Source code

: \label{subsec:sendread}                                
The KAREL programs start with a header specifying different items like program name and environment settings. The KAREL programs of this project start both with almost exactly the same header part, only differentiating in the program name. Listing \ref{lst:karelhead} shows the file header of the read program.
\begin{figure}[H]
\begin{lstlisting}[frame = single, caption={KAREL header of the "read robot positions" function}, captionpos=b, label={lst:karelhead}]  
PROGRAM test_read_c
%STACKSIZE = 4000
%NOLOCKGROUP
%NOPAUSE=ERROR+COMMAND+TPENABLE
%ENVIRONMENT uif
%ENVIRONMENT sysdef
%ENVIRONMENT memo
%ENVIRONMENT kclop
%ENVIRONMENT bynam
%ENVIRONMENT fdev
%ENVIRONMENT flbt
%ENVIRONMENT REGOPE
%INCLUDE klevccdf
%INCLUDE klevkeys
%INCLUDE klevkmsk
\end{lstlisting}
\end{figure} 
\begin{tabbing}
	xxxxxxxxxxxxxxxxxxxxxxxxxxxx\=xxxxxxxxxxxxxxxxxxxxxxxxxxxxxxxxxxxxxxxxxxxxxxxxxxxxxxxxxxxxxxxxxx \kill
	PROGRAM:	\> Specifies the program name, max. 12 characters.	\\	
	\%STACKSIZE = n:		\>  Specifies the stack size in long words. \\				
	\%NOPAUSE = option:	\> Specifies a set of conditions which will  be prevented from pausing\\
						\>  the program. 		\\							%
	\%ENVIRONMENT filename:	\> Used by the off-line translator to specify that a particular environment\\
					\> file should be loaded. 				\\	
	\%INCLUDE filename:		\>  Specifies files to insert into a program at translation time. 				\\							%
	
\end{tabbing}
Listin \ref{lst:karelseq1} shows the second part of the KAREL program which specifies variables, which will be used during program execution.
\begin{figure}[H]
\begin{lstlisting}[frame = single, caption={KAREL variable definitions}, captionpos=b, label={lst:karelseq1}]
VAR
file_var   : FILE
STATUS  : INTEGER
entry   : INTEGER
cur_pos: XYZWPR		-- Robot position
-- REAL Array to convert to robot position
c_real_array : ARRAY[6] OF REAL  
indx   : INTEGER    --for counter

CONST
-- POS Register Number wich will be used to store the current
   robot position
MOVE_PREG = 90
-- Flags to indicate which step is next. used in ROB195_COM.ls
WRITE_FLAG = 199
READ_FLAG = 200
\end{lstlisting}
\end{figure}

________

Your assignment: Output exactly, and only, the lines running from the one that contains "-- POS Register" through the last line of the entries above.

Your solution:
-- POS Register Number wich will be used to store the current
   robot position
MOVE_PREG = 90
-- Flags to indicate which step is next. used in ROB195_COM.ls
WRITE_FLAG = 199
READ_FLAG = 200
\end{lstlisting}
\end{figure}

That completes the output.